RECORDS TO USE section start

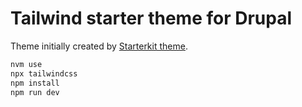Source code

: # Tailwind starter theme for Drupal

Theme initially created by [Starterkit theme](https://www.drupal.org/docs/core-modules-and-themes/core-themes/starterkit-theme).

```bash
nvm use
npx tailwindcss
npm install
npm run dev
```
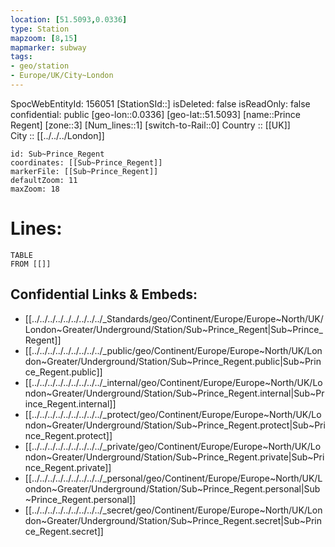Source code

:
 ```yaml
---
location: [51.5093,0.0336] 
type: Station 
mapzoom: [8,15] 
mapmarker: subway 
tags:
- geo/station
- Europe/UK/City~London
---
```

SpocWebEntityId: 156051
[StationSId::] 
isDeleted: false
isReadOnly: false
confidential: public
[geo-lon::0.0336] 
[geo-lat::51.5093] 
[name::Prince Regent] 
[zone::3] 
[Num_lines::1] 
[switch-to-Rail::0] 
Country :: [[UK]]  
City :: [[../../../London]]  


```leaflet
id: Sub~Prince_Regent
coordinates: [[Sub~Prince_Regent]] 
markerFile: [[Sub~Prince_Regent]] 
defaultZoom: 11 
maxZoom: 18
```


# Lines: 
```dataview
TABLE 
FROM [[]] 
```

## Confidential Links & Embeds: 
- [[../../../../../../../../../_Standards/geo/Continent/Europe/Europe~North/UK/London~Greater/Underground/Station/Sub~Prince_Regent|Sub~Prince_Regent]] 
- [[../../../../../../../../../_public/geo/Continent/Europe/Europe~North/UK/London~Greater/Underground/Station/Sub~Prince_Regent.public|Sub~Prince_Regent.public]] 
- [[../../../../../../../../../_internal/geo/Continent/Europe/Europe~North/UK/London~Greater/Underground/Station/Sub~Prince_Regent.internal|Sub~Prince_Regent.internal]] 
- [[../../../../../../../../../_protect/geo/Continent/Europe/Europe~North/UK/London~Greater/Underground/Station/Sub~Prince_Regent.protect|Sub~Prince_Regent.protect]] 
- [[../../../../../../../../../_private/geo/Continent/Europe/Europe~North/UK/London~Greater/Underground/Station/Sub~Prince_Regent.private|Sub~Prince_Regent.private]] 
- [[../../../../../../../../../_personal/geo/Continent/Europe/Europe~North/UK/London~Greater/Underground/Station/Sub~Prince_Regent.personal|Sub~Prince_Regent.personal]] 
- [[../../../../../../../../../_secret/geo/Continent/Europe/Europe~North/UK/London~Greater/Underground/Station/Sub~Prince_Regent.secret|Sub~Prince_Regent.secret]] 
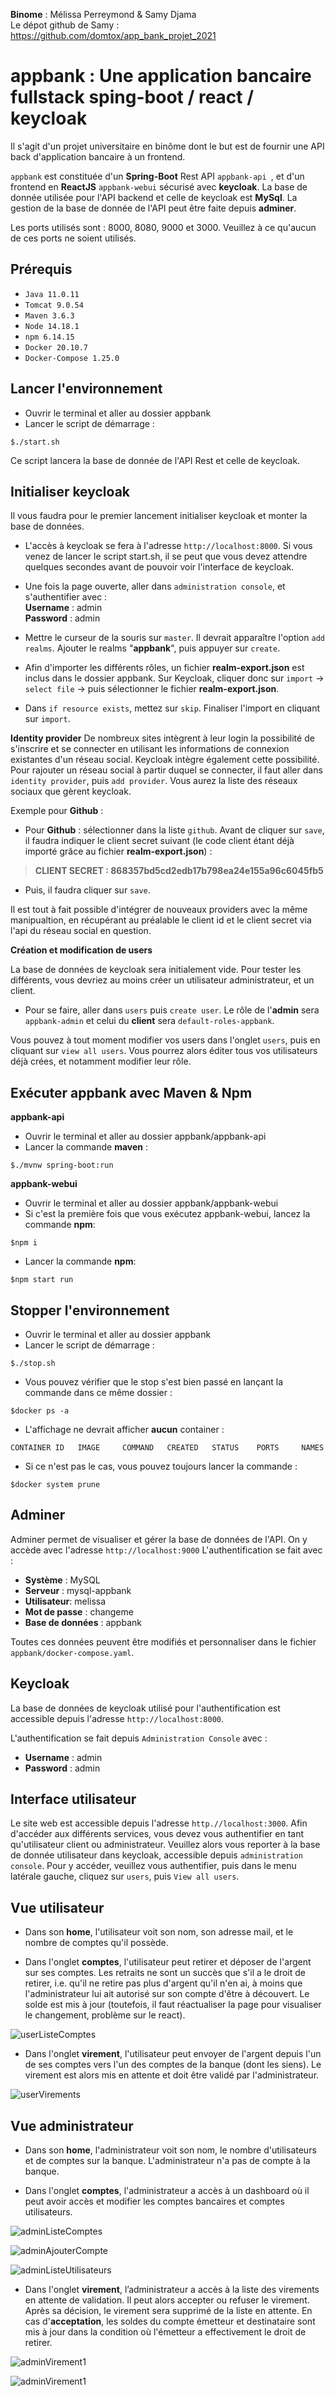 **Binome** : Mélissa Perreymond & Samy Djama <br>
Le dépot github de Samy : https://github.com/domtox/app_bank_projet_2021

# appbank : Une application bancaire fullstack sping-boot / react / keycloak


Il s'agit d'un projet universitaire en binôme dont le but est de fournir une API back d'application bancaire à un frontend. 

`appbank` est constituée d'un **Spring-Boot** Rest API `appbank-api `, et d'un frontend en **ReactJS**  `appbank-webui` sécurisé avec **keycloak**. La base de donnée utilisée pour l'API backend et celle de keycloak est **MySql**. La gestion de la base de donnée de l'API peut être faite depuis **adminer**.

Les ports utilisés sont : 8000, 8080, 9000 et 3000. Veuillez à ce qu'aucun de ces ports ne soient utilisés.

## Prérequis

- `Java 11.0.11`
- `Tomcat 9.0.54`
- `Maven 3.6.3`
- `Node 14.18.1`
- `npm 6.14.15`
- `Docker 20.10.7` 
- `Docker-Compose 1.25.0`

## Lancer l'environnement

- Ouvrir le terminal et aller au dossier appbank 
- Lancer le script de démarrage  :
```
$./start.sh
``` 
Ce script lancera la base de donnée de l'API Rest et celle de keycloak. 

## Initialiser keycloak

Il vous faudra pour le premier lancement initialiser keycloak et monter la base de données.

- L'accès à keycloak se fera à l'adresse ``http://localhost:8000``. Si vous venez de lancer le script start.sh, il se peut que vous devez attendre quelques secondes avant de pouvoir voir l'interface de keycloak.

- Une fois la page ouverte, aller dans ``administration console``, et s'authentifier avec : <br>
**Username** : admin <br>
**Password** : admin <br>

- Mettre le curseur de la souris sur ``master``. Il devrait apparaître l'option ``add realms``. Ajouter le realms "**appbank**", puis appuyer sur ``create``.

- Afin d'importer les différents rôles, un fichier **realm-export.json** est inclus dans le dossier appbank. Sur Keycloak, cliquer donc sur ``import`` -> ``select file`` -> puis sélectionner le fichier **realm-export.json**. 

- Dans ``if resource exists``, mettez sur ``skip``. Finaliser l'import en cliquant sur ``import``. 

**Identity provider**
De nombreux sites intègrent à leur login la possibilité de s'inscrire et se connecter en utilisant les informations de connexion existantes d'un réseau social. Keycloak intègre également cette possibilité. Pour rajouter un réseau social à partir duquel se connecter, il faut aller dans ``identity provider``, puis ``add provider``. Vous aurez la liste des réseaux sociaux que gèrent keycloak.

Exemple pour **Github** :
- Pour **Github** : sélectionner dans la liste ``github``. Avant de cliquer sur ``save``, il faudra indiquer le client secret suivant (le code client étant déjà importé grâce au fichier **realm-export.json**) :
> **CLIENT SECRET : 868357bd5cd2edb17b798ea24e155a96c6045fb5**
- Puis, il faudra cliquer sur ``save``.

Il est tout à fait possible d'intégrer de nouveaux providers avec la même manipualtion, en récupérant au préalable le client id et le client secret via l'api du réseau social en question.

**Création et modification de users** 

La base de données de keycloak sera initialement vide. Pour tester les différents, vous devriez au moins créer un utilisateur administrateur, et un client. 

- Pour se faire, aller dans ``users`` puis ``create user``. Le rôle de l'**admin** sera ``appbank-admin`` et celui du **client** sera ``default-roles-appbank``. 

Vous pouvez à tout moment modifier vos users dans l'onglet ``users``, puis en cliquant sur ``view all users``. Vous pourrez alors éditer tous vos utilisateurs déjà crées, et notamment modifier leur rôle.

## Exécuter appbank avec Maven & Npm

**appbank-api**
- Ouvrir le terminal et aller au dossier appbank/appbank-api
- Lancer la commande **maven** : 
```
$./mvnw spring-boot:run
```
**appbank-webui**
- Ouvrir le terminal et aller au dossier appbank/appbank-webui
- Si c'est la première fois que vous exécutez appbank-webui, lancez la commande **npm**:
```
$npm i
```
- Lancer la commande **npm**:
```
$npm start run
```
## Stopper l'environnement

- Ouvrir le terminal et aller au dossier appbank 
- Lancer le script de démarrage  :
```
$./stop.sh
```
- Vous pouvez vérifier que le stop s'est bien passé en lançant la commande dans ce même dossier : 
```
$docker ps -a
```
- L'affichage ne devrait afficher **aucun** container :
```
CONTAINER ID   IMAGE     COMMAND   CREATED   STATUS    PORTS     NAMES
```
- Si ce n'est pas le cas, vous pouvez toujours lancer la commande :
```
$docker system prune
```

## Adminer
Adminer permet de visualiser et gérer la base de données de l'API. On y accède avec l'adresse  ``http://localhost:9000``
L'authentification se fait avec : 
- **Système** : MySQL
- **Serveur** : mysql-appbank
- **Utilisateur**: melissa
- **Mot de passe** : changeme
- **Base de données** : appbank

Toutes ces données peuvent être modifiés et personnaliser dans le fichier ``appbank/docker-compose.yaml``.

## Keycloak 
La base de données de keycloak utilisé pour l'authentification est accessible depuis l'adresse  ``http://localhost:8000``.

L'authentification se fait depuis ``Administration Console`` avec :
- **Username** : admin
- **Password** : admin

## Interface utilisateur
Le site web est accessible depuis l'adresse ``http.//localhost:3000``. Afin d'accéder aux différents services, vous devez vous authentifier en tant qu'utilisateur client ou administrateur. Veuillez alors vous reporter à la base de donnée utilisateur dans keycloak, accessible depuis ``administration console``. Pour y accéder, veuillez vous authentifier, puis dans le menu latérale gauche, cliquez sur ``users``, puis ``View all users``.

## Vue utilisateur
- Dans son **home**, l'utilisateur voit son nom, son adresse mail, et le nombre de comptes qu'il possède.

- Dans l'onglet **comptes**, l'utilisateur peut retirer et déposer de l'argent sur ses comptes. Les retraits ne sont un succès que s'il a le droit de retirer, i.e. qu'il ne retire pas plus d'argent qu'il n'en ai, à moins que l'administrateur lui ait autorisé sur son compte d'être à découvert. Le solde est mis à jour (toutefois, il faut réactualiser la page pour visualiser le changement, problème sur le react). 

![userListeComptes](documentation/userListeComptes.png)

- Dans l'onglet **virement**, l'utilisateur peut envoyer de l'argent depuis l'un de ses comptes vers l'un des comptes de la banque (dont les siens). Le virement est alors mis en attente et doit être validé par l'administrateur.

![userVirements](documentation/userVirements.png)

## Vue administrateur
- Dans son **home**, l'administrateur voit son nom, le nombre d'utilisateurs et de comptes sur la banque. L'administrateur n'a pas de compte à la banque. 

- Dans l'onglet **comptes**, l'administrateur a accès à un dashboard où il peut avoir accès et modifier les comptes bancaires et comptes utilisateurs.

![adminListeComptes](documentation/adminListeComptes.png)

![adminAjouterCompte](documentation/adminAjouterCompte.png)

![adminListeUtilisateurs](documentation/adminListeUtilisateurs.png)

- Dans l'onglet **virement**, l’administrateur a accès à la liste des virements en attente de validation. Il peut alors accepter ou refuser le virement. Après sa décision, le virement sera supprimé de la liste en attente. En cas d'**acceptation**, les soldes du compte émetteur et destinataire sont mis à jour dans la condition où l'émetteur a effectivement le droit de retirer. 

![adminVirement1](documentation/adminVirements1.png)

![adminVirement1](documentation/adminVirements2.png)



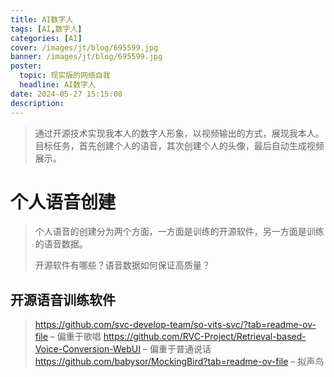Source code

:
```yaml
---
title: AI数字人
tags: [AI,数字人]
categories: [AI]
cover: /images/jt/blog/695599.jpg
banner: /images/jt/blog/695599.jpg
poster:
  topic: 现实版的网络自我
  headline: AI数字人
date: 2024-05-27 15:15:08
description:
---
```


> 通过开源技术实现我本人的数字人形象，以视频输出的方式，展现我本人。
> 目标任务，首先创建个人的语音，其次创建个人的头像，最后自动生成视频展示。

# 个人语音创建

> 个人语音的创建分为两个方面，一方面是训练的开源软件，另一方面是训练的语音数据。
>
> 开源软件有哪些？语音数据如何保证高质量？

## 开源语音训练软件

> https://github.com/svc-develop-team/so-vits-svc/?tab=readme-ov-file	–	偏重于歌唱
> https://github.com/RVC-Project/Retrieval-based-Voice-Conversion-WebUI	–	偏重于普通说话
> https://github.com/babysor/MockingBird?tab=readme-ov-file	–	拟声鸟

RECORDS TO USE section end

■ YOUR ASSIGNMENT: Search the records for the word "save" and copy every line where it occurs.

■ RESPONSE BOX:
- Pour **Github** : sélectionner dans la liste ``github``. Avant de cliquer sur ``save``, il faudra indiquer le client secret suivant (le code client étant déjà importé grâce au fichier **realm-export.json**) :
- Puis, il faudra cliquer sur ``save``.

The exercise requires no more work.